I used Old Speckled Hen as my beer. Because of the size of my chicken, I cut the can in half, and drank half the beer. I think that I had a little too much beer in there, actually - most recipes suggest half a can but they also imply that the chicken will support the whole can, so I guess I should have used more like a quarter, or a third. Recipes vary on how much you should add to the beer, so I decided to go for two garlic cloves. I also chose not to season the bird much, because Glynn Christian tells me that you only flavour the skin with that. I avoided stuffing or rubbing it at all so that I could get at the raw beery flavour, to see how the method affected the roasting process.
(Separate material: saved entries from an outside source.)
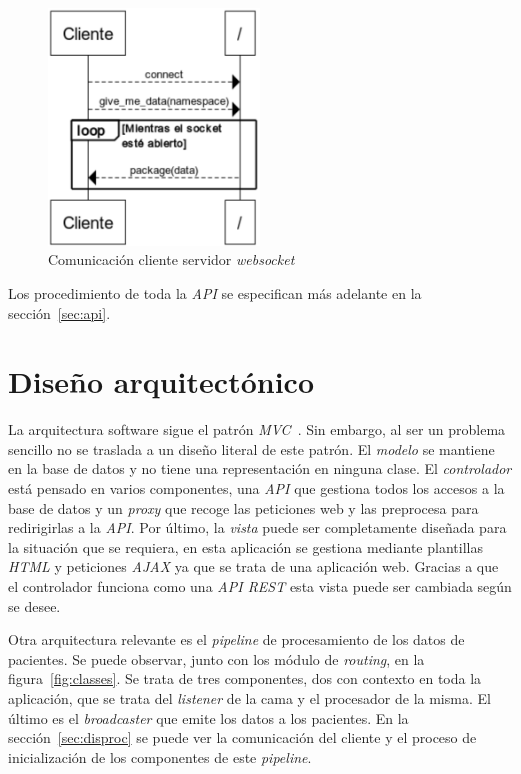 \begin{figure}
	\centering
	\includegraphics[width=0.5\textwidth]{img/ws-secuence.png}
	\caption{Comunicación cliente servidor \textit{websocket}}
	\label{fig:ws-secuence}
\end{figure}

Los procedimiento de toda la \textit{API} se especifican más adelante en la sección~\ref{sec:api}.

\section{Diseño arquitectónico}

La arquitectura software sigue el patrón \textit{MVC}~\cite{wiki:mvc}. Sin embargo, al ser un problema sencillo no se traslada a un diseño literal de este patrón. El \textit{modelo} se mantiene en la base de datos y no tiene una representación en ninguna clase. El \textit{controlador} está pensado en varios componentes, una \textit{API} que gestiona todos los accesos a la base de datos y un \textit{proxy} que recoge las peticiones web y las preprocesa para redirigirlas a la \textit{API}. Por último, la \textit{vista} puede ser completamente diseñada para la situación que se requiera, en esta aplicación se gestiona mediante plantillas \textit{HTML} y peticiones \textit{AJAX} ya que se trata de una aplicación web. Gracias a que el controlador funciona como una \textit{API REST} esta vista puede ser cambiada según se desee.

Otra arquitectura relevante es el \textit{pipeline} de procesamiento de los datos de pacientes. Se puede observar, junto con los módulo de \textit{routing}, en la figura~\ref{fig:classes}. Se trata de tres componentes, dos con contexto en toda la aplicación, que se trata del \textit{listener} de la cama y el procesador de la misma. El último es el \textit{broadcaster} que emite los datos a los pacientes. En la sección~\ref{sec:disproc} se puede ver la comunicación del cliente y el proceso de inicialización de los componentes de este \textit{pipeline}.

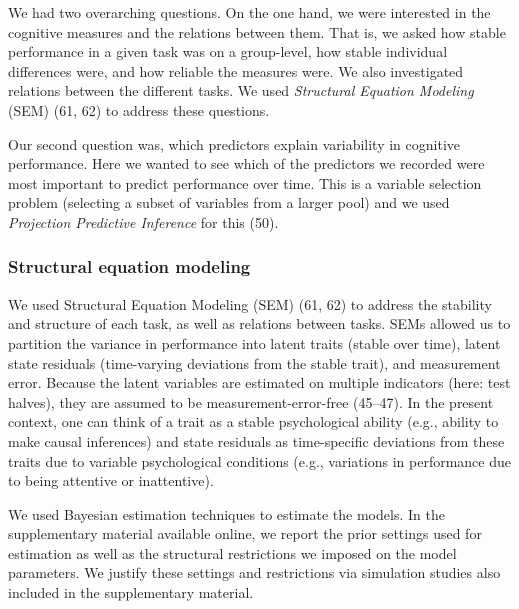 \documentclass[
  man,floatsintext]{apa6}
\begin{document}
We had two overarching questions. On the one hand, we were interested in the cognitive measures and the relations between them. That is, we asked how stable performance in a given task was on a group-level, how stable individual differences were, and how reliable the measures were. We also investigated relations between the different tasks. We used \emph{Structural Equation Modeling} (SEM) (61, 62) to address these questions.

Our second question was, which predictors explain variability in cognitive performance. Here we wanted to see which of the predictors we recorded were most important to predict performance over time. This is a variable selection problem (selecting a subset of variables from a larger pool) and we used \emph{Projection Predictive Inference} for this (50).

\hypertarget{structural-equation-modeling}{%
\subsubsection{Structural equation modeling}\label{structural-equation-modeling}}

We used Structural Equation Modeling (SEM) (61, 62) to address the stability and structure of each task, as well as relations between tasks. SEMs allowed us to partition the variance in performance into latent traits (stable over time), latent state residuals (time-varying deviations from the stable trait), and measurement error. Because the latent variables are estimated on multiple indicators (here: test halves), they are assumed to be measurement-error-free (45--47). In the present context, one can think of a trait as a stable psychological ability (e.g., ability to make causal inferences) and state residuals as time-specific deviations from these traits due to variable psychological conditions (e.g., variations in performance due to being attentive or inattentive).

We used Bayesian estimation techniques to estimate the models. In the supplementary material available online, we report the prior settings used for estimation as well as the structural restrictions we imposed on the model parameters. We justify these settings and restrictions via simulation studies also included in the supplementary material.
\end{document}
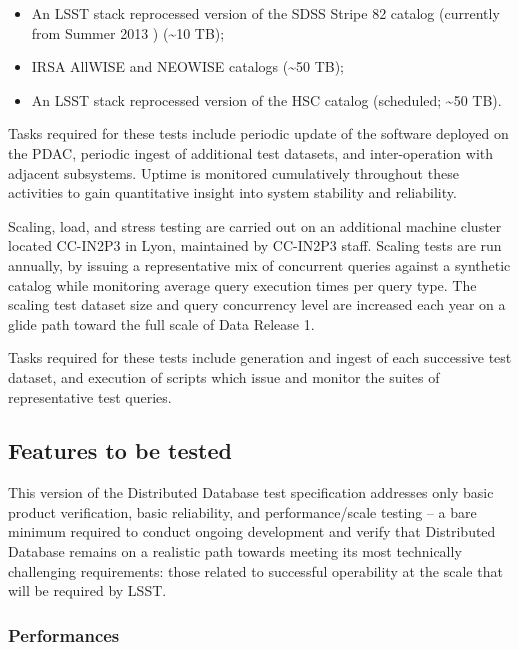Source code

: \documentclass[DM,lsstdraft,STS,toc]{lsstdoc}
\def\product{Distributed Database}
\begin{document}
\begin{itemize}
  \item{An LSST stack reprocessed version of the SDSS Stripe 82 catalog (currently from Summer 2013 ) ({\textasciitilde{}}10 TB);}
  \item{IRSA AllWISE and NEOWISE catalogs ({\textasciitilde{}}50 TB);}
  \item{An LSST stack reprocessed version of the HSC catalog (scheduled; {\textasciitilde{}}50 TB).}
\end{itemize}

Tasks required for these tests include periodic update of the software deployed on the PDAC,
periodic ingest of additional test datasets, and inter-operation with adjacent subsystems.  Uptime
is monitored cumulatively throughout these activities to gain quantitative insight into system
stability and reliability.

Scaling, load, and stress testing are carried out on an additional machine cluster located
CC-IN2P3 in Lyon, maintained by CC-IN2P3 staff. Scaling tests are run annually, by issuing
a representative mix of concurrent queries against a synthetic catalog while monitoring
average query execution times per query type.  The scaling test dataset size and query
concurrency level are increased each year on a glide path toward the full scale of Data Release 1.

Tasks required for these tests include generation and ingest of each successive test dataset, and
execution of scripts which issue and monitor the suites of representative test queries.

\subsection{Features to be tested}
\label{sec:feat2test}

This version of the \product{} test specification addresses only basic product verification, basic
reliability, and performance/scale testing -- a bare minimum required to conduct ongoing development
and verify that \product{} remains on a realistic path towards meeting its most technically challenging
requirements: those related to successful operability at the scale that will be required by LSST.


\subsubsection{Performances}
\end{document}
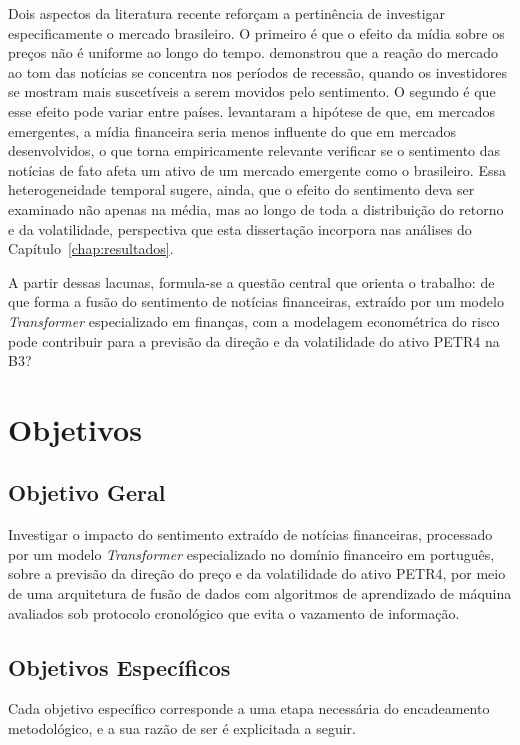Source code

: Dois aspectos da literatura recente reforçam a pertinência de investigar especificamente o mercado brasileiro. O primeiro é que o efeito da mídia sobre os preços não é uniforme ao longo do tempo.  demonstrou que a reação do mercado ao tom das notícias se concentra nos períodos de recessão, quando os investidores se mostram mais suscetíveis a serem movidos pelo sentimento. O segundo é que esse efeito pode variar entre países.  levantaram a hipótese de que, em mercados emergentes, a mídia financeira seria menos influente do que em mercados desenvolvidos, o que torna empiricamente relevante verificar se o sentimento das notícias de fato afeta um ativo de um mercado emergente como o brasileiro. Essa heterogeneidade temporal sugere, ainda, que o efeito do sentimento deva ser examinado não apenas na média, mas ao longo de toda a distribuição do retorno e da volatilidade, perspectiva que esta dissertação incorpora nas análises do Capítulo~\ref{chap:resultados}.

A partir dessas lacunas, formula-se a questão central que orienta o trabalho: de que forma a fusão do sentimento de notícias financeiras, extraído por um modelo \textit{Transformer} especializado em finanças, com a modelagem econométrica do risco pode contribuir para a previsão da direção e da volatilidade do ativo PETR4 na B3?

\section{Objetivos}

\subsection{Objetivo Geral}
Investigar o impacto do sentimento extraído de notícias financeiras, processado por um modelo \textit{Transformer} especializado no domínio financeiro em português, sobre a previsão da direção do preço e da volatilidade do ativo PETR4, por meio de uma arquitetura de fusão de dados com algoritmos de aprendizado de máquina avaliados sob protocolo cronológico que evita o vazamento de informação.

\subsection{Objetivos Específicos}
Cada objetivo específico corresponde a uma etapa necessária do encadeamento metodológico, e a sua razão de ser é explicitada a seguir.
Oh yes, and one more note: I cooked it for 20 minutes per 500g. Most recipes I've seen tell you to add another 20 minutes on top of that, but Glynn says not to, and How To Cook Without Recipes is my bible, so that's what I did. I didn't do any turning or any nonsense like that, although I did have to take the tray out briefly to add the roast potatoes.
So how did it go?
The flavour first, I guess. It was a good example of a roast, for sure, and the meat was moist, but it wasn't flavoured in any detectable way by the beer or garlic. Maybe if you added plenty of paprika you would get something out of that. Apparently the ingredients in beer really do something to moisten the bird that wouldn't happen if you just used water - I would quite like to test that theory. To be honest, though, I suspect you can achieve the same flavour with a regular roast, turned a few times throughout cooking.
The method itself is easy to set up - just sit the chicken on - and easy to get in the oven, and you don't have to turn or baste the chicken at all, but when it comes out of the oven the trouble starts. You have an extremely hot tray, a red hot bird that falls apart to the touch, and a searing metal can to remove from it. I laid the tray upon my stove, then moved the bird off using oven gloves, and then managed to knock it over, spilling beer everywhere, before lifting it with an oven glove in my left hand and using a teatowel to grab hold of the can. In terms of ease, I'd say this method is pretty poor. Perhaps if you used two people you could make your life easier.
In conclusion, it was a fun recipe to try out, and it did make for a good roast, but I'm not convinced that it's worth the hassle: I'll have to try a few more roast chicken styles before I make any final judgements.